Every line from the one with "Ciphertext is two" to the end of the data needs to be copied exactly, and no line before it.

═════ Given data

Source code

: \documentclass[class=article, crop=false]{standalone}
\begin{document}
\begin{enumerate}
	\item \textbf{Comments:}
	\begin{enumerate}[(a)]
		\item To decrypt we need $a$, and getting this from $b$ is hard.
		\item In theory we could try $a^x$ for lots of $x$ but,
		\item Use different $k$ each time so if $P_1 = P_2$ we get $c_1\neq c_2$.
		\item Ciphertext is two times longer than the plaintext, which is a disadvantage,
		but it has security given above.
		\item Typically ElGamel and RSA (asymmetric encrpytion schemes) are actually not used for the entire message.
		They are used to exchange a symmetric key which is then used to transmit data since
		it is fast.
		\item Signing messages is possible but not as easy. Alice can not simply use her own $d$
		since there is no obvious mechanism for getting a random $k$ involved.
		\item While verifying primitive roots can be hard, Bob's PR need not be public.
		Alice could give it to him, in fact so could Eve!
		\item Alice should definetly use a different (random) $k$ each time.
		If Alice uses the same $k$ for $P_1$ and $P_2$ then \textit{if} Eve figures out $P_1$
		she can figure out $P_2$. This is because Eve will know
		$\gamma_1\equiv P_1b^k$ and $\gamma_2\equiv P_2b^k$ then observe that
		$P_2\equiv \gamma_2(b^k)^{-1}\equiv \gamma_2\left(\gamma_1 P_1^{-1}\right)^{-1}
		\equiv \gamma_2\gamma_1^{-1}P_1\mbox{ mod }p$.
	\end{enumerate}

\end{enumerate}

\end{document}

══════════

> **Solution to this problem**:
		\item Ciphertext is two times longer than the plaintext, which is a disadvantage,
		but it has security given above.
		\item Typically ElGamel and RSA (asymmetric encrpytion schemes) are actually not used for the entire message.
		They are used to exchange a symmetric key which is then used to transmit data since
		it is fast.
		\item Signing messages is possible but not as easy. Alice can not simply use her own $d$
		since there is no obvious mechanism for getting a random $k$ involved.
		\item While verifying primitive roots can be hard, Bob's PR need not be public.
		Alice could give it to him, in fact so could Eve!
		\item Alice should definetly use a different (random) $k$ each time.
		If Alice uses the same $k$ for $P_1$ and $P_2$ then \textit{if} Eve figures out $P_1$
		she can figure out $P_2$. This is because Eve will know
		$\gamma_1\equiv P_1b^k$ and $\gamma_2\equiv P_2b^k$ then observe that
		$P_2\equiv \gamma_2(b^k)^{-1}\equiv \gamma_2\left(\gamma_1 P_1^{-1}\right)^{-1}
		\equiv \gamma_2\gamma_1^{-1}P_1\mbox{ mod }p$.
	\end{enumerate}

\end{enumerate}

\end{document}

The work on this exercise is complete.